WORK TO COMPLETE:
What is needed is a word-for-word copy of the lines below from the one with "#### Упражнения" through the one with "para evaliar a", both included, with every picture left out.

WORKING DATA:
___

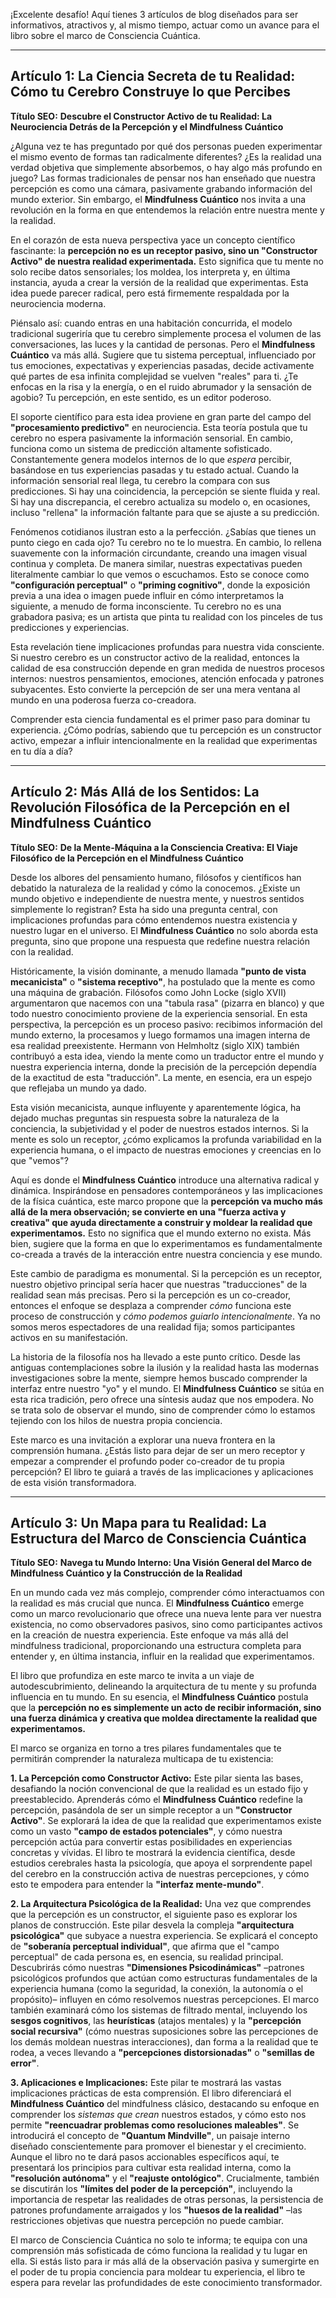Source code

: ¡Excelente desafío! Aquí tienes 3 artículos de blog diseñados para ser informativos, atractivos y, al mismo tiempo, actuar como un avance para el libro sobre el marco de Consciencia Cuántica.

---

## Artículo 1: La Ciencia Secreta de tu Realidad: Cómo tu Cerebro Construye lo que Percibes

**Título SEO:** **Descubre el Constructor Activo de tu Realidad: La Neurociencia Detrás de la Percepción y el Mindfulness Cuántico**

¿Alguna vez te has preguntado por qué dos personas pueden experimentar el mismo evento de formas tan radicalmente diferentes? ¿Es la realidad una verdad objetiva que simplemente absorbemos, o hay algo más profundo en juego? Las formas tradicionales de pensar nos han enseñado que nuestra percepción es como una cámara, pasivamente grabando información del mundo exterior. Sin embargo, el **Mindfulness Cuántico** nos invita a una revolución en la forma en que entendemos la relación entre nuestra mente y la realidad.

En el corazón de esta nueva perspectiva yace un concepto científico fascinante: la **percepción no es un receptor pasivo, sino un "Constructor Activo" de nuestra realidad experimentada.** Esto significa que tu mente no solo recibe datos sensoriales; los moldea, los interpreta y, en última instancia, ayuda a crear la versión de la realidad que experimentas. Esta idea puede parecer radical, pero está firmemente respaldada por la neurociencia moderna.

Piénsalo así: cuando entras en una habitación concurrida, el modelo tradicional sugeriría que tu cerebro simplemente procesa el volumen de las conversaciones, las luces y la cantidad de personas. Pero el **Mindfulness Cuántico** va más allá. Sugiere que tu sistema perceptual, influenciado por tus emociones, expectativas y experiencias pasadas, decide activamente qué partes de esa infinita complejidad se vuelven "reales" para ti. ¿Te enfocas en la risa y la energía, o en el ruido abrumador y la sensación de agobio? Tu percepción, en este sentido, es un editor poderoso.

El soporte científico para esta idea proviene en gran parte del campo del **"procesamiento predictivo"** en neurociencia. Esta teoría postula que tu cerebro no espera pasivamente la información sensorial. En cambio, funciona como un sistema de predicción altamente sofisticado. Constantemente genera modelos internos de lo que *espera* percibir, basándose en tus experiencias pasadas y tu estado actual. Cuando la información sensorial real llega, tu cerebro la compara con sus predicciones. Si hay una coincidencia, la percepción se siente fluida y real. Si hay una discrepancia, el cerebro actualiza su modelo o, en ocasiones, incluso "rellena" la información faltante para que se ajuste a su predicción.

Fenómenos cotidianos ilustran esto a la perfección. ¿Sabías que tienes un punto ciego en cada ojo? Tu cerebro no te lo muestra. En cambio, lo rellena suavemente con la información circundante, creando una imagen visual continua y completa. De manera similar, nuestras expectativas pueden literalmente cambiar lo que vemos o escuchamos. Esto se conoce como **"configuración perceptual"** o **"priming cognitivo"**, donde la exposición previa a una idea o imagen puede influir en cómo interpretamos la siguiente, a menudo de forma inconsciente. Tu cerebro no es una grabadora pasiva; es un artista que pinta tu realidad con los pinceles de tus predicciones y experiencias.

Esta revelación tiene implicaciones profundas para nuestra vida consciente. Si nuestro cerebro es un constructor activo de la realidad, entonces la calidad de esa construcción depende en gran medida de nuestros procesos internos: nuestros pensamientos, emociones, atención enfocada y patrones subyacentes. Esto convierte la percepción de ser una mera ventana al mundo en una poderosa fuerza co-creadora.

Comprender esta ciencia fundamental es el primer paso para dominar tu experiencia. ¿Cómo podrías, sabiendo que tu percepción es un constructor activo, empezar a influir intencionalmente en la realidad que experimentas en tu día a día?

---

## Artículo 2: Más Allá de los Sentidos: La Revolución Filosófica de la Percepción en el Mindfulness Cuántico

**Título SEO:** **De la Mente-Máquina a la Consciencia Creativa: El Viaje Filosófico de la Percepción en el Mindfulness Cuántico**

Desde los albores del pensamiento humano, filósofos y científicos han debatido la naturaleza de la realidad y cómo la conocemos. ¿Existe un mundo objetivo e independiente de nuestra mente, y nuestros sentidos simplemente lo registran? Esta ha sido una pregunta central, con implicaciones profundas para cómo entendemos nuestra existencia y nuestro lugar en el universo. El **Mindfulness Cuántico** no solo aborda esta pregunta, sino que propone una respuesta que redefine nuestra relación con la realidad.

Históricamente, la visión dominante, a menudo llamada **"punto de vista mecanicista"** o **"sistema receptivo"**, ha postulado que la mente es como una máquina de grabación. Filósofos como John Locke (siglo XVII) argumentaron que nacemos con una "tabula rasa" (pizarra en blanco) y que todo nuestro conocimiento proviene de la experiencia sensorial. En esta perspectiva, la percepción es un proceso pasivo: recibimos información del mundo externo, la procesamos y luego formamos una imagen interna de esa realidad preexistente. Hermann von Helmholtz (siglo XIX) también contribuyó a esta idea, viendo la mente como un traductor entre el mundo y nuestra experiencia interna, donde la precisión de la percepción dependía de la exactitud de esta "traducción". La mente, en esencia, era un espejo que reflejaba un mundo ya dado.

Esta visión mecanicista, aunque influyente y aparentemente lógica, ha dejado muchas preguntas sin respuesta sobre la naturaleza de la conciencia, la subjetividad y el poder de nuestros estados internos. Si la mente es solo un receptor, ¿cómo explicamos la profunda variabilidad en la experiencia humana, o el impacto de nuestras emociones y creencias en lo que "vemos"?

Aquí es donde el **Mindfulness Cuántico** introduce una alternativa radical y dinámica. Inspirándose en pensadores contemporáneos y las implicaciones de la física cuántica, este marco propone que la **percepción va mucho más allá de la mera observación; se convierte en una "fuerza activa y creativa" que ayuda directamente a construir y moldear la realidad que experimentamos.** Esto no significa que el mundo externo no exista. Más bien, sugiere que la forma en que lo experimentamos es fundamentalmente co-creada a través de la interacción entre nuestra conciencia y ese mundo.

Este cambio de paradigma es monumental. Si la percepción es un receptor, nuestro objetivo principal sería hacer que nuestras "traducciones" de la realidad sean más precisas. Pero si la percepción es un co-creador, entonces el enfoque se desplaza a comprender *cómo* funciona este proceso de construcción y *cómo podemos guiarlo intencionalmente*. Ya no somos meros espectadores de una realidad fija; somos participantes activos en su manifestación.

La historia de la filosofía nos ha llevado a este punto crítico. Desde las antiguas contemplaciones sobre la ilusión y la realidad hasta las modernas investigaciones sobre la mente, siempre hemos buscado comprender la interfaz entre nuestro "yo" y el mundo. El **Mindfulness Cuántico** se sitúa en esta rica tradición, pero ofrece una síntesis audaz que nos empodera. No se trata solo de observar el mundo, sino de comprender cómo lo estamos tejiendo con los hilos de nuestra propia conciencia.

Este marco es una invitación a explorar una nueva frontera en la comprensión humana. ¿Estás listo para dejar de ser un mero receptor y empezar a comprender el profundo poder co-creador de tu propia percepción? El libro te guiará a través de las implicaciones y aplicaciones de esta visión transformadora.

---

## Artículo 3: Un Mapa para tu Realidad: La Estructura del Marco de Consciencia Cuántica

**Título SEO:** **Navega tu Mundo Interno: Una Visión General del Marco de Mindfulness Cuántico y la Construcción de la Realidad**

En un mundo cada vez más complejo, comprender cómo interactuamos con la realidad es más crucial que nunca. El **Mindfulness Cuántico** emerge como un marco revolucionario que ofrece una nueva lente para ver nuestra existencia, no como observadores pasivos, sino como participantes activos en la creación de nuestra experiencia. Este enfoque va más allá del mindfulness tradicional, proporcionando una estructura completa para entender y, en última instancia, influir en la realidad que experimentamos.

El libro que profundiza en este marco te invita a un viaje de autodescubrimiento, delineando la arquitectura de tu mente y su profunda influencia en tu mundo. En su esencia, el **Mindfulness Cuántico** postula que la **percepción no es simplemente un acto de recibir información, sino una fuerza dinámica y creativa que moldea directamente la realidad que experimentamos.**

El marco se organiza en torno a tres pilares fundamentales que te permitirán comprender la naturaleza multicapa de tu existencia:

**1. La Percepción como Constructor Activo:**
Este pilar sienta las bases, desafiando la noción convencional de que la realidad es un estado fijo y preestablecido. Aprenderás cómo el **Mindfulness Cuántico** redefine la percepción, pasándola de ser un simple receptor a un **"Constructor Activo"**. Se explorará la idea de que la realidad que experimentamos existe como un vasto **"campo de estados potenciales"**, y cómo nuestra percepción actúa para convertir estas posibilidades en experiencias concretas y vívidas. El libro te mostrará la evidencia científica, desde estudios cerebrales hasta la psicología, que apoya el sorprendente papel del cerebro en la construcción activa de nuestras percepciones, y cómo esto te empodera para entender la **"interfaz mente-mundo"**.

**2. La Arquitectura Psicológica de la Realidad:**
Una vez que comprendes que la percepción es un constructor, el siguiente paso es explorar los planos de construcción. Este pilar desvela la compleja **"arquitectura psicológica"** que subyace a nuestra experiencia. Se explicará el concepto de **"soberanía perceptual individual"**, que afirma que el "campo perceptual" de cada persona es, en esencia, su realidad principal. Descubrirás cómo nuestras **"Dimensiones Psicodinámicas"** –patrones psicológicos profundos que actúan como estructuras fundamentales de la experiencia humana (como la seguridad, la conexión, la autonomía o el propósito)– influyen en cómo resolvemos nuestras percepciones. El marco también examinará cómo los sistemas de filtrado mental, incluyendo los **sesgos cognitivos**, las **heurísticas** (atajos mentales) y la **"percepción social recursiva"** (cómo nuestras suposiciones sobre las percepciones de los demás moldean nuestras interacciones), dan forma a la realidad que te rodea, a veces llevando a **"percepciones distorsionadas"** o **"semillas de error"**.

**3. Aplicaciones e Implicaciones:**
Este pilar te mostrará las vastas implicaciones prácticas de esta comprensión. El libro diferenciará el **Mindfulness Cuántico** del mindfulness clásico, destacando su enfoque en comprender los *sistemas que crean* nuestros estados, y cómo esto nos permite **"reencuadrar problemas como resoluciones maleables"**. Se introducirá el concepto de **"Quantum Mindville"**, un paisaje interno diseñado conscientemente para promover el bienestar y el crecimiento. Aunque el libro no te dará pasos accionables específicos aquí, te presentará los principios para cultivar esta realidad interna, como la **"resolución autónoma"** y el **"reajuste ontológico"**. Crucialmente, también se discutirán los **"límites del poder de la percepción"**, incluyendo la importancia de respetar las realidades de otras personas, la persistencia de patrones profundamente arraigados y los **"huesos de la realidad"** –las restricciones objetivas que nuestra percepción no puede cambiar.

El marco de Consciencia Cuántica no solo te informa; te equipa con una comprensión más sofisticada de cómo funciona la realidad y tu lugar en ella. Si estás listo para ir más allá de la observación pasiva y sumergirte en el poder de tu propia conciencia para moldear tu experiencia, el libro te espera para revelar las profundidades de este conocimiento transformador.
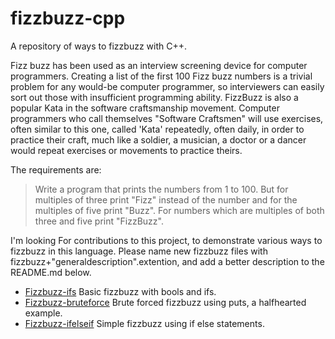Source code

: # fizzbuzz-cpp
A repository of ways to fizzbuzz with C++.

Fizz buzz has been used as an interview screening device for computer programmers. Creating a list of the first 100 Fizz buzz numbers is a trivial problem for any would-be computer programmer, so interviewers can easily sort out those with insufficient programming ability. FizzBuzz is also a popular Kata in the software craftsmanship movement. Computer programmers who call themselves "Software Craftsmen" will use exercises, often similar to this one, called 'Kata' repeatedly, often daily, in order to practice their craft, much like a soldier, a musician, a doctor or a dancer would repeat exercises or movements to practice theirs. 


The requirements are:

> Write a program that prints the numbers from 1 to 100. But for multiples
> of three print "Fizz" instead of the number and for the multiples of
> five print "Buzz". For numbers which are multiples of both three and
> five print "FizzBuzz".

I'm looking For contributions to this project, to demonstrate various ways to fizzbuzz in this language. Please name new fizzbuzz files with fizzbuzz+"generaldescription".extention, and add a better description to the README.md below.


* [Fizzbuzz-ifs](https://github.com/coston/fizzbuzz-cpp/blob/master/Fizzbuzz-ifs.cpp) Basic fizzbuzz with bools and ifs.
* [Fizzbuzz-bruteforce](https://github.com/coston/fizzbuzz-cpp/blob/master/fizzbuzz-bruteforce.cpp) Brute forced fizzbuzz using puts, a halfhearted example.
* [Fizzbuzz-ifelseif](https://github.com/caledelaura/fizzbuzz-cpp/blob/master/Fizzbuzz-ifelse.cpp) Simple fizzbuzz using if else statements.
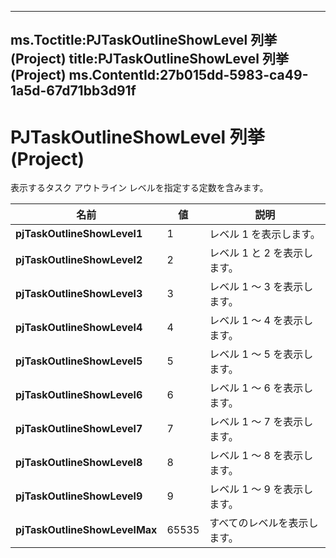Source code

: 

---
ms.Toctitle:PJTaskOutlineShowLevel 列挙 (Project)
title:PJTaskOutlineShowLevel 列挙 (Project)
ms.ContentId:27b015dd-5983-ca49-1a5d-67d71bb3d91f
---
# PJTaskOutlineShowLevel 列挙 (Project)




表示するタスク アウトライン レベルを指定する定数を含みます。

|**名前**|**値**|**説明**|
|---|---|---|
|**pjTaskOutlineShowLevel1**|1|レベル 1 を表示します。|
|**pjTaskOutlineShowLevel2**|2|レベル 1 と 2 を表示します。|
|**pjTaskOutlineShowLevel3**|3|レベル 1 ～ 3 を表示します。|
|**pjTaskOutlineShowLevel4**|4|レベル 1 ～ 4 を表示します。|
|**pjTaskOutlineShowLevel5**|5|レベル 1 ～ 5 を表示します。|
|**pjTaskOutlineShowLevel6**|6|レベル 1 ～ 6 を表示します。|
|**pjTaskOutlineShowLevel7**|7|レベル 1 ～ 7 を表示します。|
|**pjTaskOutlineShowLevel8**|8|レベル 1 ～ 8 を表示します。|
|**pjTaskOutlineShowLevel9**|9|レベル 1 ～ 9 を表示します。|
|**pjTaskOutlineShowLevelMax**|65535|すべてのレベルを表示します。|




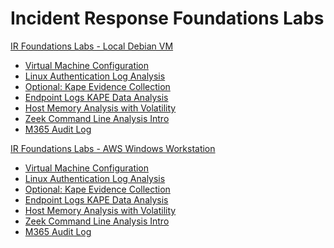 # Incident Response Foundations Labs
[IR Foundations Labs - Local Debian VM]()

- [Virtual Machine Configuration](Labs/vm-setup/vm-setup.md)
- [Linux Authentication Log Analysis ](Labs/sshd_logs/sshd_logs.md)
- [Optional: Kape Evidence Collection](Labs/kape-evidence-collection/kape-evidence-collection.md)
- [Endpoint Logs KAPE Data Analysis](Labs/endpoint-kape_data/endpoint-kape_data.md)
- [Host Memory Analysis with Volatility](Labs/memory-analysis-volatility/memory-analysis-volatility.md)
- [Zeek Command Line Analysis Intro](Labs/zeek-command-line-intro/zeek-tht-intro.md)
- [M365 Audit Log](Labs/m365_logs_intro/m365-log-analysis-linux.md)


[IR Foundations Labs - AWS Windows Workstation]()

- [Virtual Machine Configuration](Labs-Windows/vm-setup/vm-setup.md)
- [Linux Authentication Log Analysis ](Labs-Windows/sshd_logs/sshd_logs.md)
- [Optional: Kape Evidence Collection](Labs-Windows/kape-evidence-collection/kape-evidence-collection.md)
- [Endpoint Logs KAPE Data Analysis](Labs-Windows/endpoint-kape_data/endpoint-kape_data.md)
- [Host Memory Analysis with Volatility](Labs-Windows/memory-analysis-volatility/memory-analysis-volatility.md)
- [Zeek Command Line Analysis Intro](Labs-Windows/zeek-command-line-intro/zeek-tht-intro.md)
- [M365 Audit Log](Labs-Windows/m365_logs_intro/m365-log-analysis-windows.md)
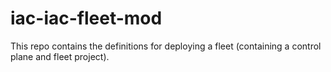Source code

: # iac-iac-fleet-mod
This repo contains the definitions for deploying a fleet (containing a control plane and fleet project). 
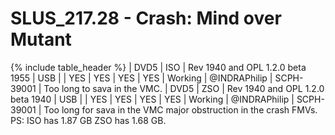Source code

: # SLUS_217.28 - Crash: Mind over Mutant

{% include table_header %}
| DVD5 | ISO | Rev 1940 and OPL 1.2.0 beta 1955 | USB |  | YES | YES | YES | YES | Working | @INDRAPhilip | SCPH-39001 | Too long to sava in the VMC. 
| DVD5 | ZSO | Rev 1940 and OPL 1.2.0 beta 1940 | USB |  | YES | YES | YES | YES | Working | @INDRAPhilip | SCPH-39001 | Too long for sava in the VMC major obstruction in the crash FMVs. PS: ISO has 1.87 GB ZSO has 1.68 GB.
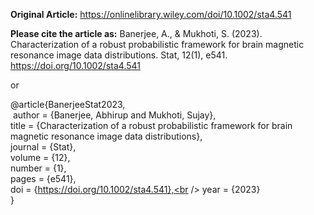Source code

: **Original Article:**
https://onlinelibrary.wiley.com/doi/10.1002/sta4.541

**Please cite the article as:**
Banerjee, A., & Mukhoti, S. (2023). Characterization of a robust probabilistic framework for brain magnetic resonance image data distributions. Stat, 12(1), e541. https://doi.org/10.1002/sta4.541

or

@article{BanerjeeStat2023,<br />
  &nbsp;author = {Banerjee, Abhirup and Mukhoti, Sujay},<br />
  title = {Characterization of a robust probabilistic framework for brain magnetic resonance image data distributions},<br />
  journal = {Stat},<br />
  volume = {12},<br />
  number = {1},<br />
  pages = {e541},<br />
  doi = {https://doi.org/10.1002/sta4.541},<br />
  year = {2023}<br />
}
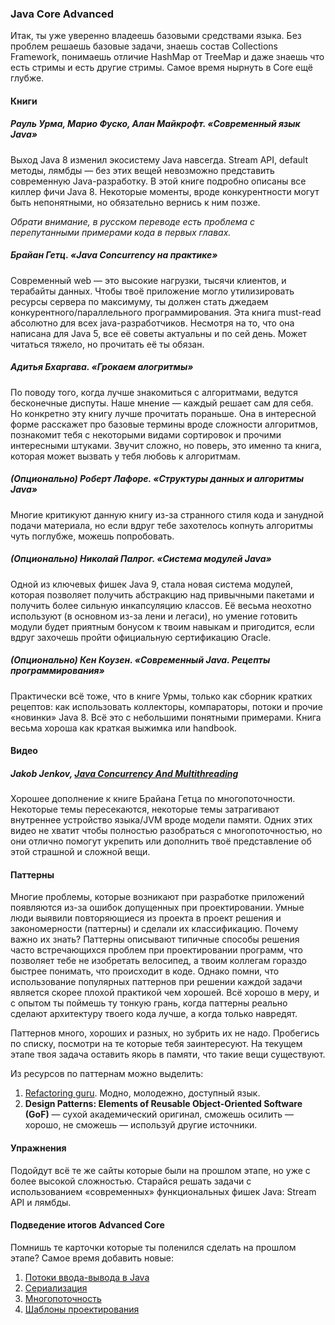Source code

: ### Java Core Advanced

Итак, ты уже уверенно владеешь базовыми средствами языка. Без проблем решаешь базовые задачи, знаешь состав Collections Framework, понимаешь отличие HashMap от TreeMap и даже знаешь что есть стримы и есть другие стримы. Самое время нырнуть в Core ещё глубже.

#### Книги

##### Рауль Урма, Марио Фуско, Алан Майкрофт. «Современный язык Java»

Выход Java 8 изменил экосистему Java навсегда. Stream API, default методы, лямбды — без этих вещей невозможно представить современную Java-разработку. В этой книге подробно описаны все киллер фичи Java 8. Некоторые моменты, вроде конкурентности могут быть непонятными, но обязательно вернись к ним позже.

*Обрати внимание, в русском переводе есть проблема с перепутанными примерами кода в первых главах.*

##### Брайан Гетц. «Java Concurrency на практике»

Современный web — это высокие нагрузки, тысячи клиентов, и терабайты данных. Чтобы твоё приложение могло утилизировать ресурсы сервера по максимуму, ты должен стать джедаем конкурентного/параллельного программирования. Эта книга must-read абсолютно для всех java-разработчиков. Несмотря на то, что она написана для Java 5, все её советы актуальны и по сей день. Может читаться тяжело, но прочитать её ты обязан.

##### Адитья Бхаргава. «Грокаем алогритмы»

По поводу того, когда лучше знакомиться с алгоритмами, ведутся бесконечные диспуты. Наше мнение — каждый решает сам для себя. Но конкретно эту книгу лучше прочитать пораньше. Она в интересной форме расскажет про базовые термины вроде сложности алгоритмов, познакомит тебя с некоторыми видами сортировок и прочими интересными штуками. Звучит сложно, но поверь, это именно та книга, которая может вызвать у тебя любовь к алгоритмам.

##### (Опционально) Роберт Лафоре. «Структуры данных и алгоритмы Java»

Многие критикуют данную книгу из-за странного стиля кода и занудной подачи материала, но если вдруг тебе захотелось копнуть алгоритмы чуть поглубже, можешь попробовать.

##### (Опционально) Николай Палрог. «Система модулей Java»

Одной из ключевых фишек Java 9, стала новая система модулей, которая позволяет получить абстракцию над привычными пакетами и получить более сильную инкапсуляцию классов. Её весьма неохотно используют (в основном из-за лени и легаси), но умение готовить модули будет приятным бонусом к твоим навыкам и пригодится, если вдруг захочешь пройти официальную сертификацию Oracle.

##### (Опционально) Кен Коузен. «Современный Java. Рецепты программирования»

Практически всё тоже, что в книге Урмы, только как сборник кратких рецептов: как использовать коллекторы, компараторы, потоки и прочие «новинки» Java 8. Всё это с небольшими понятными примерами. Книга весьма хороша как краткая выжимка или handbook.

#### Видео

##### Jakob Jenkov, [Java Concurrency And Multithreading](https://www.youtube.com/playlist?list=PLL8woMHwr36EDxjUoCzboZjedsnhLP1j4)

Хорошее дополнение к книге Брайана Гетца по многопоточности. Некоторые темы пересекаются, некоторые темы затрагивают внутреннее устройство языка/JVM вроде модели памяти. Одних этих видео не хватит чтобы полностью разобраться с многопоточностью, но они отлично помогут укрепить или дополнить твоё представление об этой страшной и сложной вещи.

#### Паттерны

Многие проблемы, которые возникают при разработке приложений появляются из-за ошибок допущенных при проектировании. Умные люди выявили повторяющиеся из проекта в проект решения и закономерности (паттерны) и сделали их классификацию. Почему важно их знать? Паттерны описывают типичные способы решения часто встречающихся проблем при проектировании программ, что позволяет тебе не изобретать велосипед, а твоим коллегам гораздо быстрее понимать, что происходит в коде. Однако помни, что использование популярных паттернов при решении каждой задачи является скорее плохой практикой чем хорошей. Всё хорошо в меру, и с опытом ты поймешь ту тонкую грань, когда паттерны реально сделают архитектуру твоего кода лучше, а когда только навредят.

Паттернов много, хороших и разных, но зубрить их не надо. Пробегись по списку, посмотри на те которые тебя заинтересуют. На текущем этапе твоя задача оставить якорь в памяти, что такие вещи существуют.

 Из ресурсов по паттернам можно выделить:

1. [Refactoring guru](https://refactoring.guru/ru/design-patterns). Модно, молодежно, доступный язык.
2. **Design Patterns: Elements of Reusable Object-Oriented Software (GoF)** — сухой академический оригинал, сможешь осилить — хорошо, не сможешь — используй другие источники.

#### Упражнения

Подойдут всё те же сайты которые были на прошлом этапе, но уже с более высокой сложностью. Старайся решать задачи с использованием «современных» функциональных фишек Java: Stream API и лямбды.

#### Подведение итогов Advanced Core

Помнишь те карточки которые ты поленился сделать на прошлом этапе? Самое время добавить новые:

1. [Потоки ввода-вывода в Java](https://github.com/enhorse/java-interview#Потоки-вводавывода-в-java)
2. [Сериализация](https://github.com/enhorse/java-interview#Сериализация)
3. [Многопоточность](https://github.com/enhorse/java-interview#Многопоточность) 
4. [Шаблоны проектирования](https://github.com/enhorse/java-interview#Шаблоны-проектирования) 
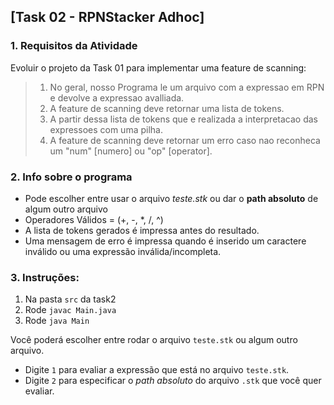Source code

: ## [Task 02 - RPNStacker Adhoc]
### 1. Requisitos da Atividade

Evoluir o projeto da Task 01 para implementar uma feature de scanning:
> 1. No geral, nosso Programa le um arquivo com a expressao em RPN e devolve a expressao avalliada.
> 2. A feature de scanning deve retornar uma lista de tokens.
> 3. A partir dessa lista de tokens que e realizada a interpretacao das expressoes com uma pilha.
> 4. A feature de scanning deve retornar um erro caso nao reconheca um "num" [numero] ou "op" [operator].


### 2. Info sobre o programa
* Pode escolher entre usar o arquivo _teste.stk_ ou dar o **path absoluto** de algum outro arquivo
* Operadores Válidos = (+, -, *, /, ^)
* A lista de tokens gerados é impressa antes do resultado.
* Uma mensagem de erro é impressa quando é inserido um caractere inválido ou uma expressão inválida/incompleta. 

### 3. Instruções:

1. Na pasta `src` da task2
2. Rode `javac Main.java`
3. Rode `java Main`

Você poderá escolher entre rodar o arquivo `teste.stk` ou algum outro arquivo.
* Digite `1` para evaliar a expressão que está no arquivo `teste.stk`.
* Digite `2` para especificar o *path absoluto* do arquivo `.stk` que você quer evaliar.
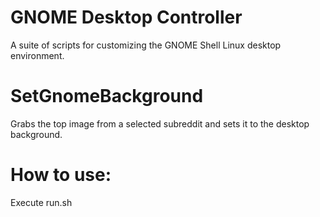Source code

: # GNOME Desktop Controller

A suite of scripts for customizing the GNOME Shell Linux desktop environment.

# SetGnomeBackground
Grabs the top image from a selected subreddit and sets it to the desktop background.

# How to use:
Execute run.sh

___

ANSWER TO THIS EXERCISE:
#### Упражнения

Подойдут всё те же сайты которые были на прошлом этапе, но уже с более высокой сложностью. Старайся решать задачи с использованием «современных» функциональных фишек Java: Stream API и лямбды.

#### Подведение итогов Advanced Core

Помнишь те карточки которые ты поленился сделать на прошлом этапе? Самое время добавить новые:

1. [Потоки ввода-вывода в Java](https://github.com/enhorse/java-interview#Потоки-вводавывода-в-java)
2. [Сериализация](https://github.com/enhorse/java-interview#Сериализация)
3. [Многопоточность](https://github.com/enhorse/java-interview#Многопоточность) 
4. [Шаблоны проектирования](https://github.com/enhorse/java-interview#Шаблоны-проектирования) 
Source code

: ## [Task 02 - RPNStacker Adhoc]
### 1. Requisitos da Atividade

Evoluir o projeto da Task 01 para implementar uma feature de scanning:
> 1. No geral, nosso Programa le um arquivo com a expressao em RPN e devolve a expressao avalliada.
> 2. A feature de scanning deve retornar uma lista de tokens.
> 3. A partir dessa lista de tokens que e realizada a interpretacao das expressoes com uma pilha.
> 4. A feature de scanning deve retornar um erro caso nao reconheca um "num" [numero] ou "op" [operator].


### 2. Info sobre o programa
* Pode escolher entre usar o arquivo _teste.stk_ ou dar o **path absoluto** de algum outro arquivo
* Operadores Válidos = (+, -, *, /, ^)
* A lista de tokens gerados é impressa antes do resultado.
* Uma mensagem de erro é impressa quando é inserido um caractere inválido ou uma expressão inválida/incompleta. 

### 3. Instruções:

1. Na pasta `src` da task2
2. Rode `javac Main.java`
3. Rode `java Main`

Você poderá escolher entre rodar o arquivo `teste.stk` ou algum outro arquivo.
* Digite `1` para evaliar a expressão que está no arquivo `teste.stk`.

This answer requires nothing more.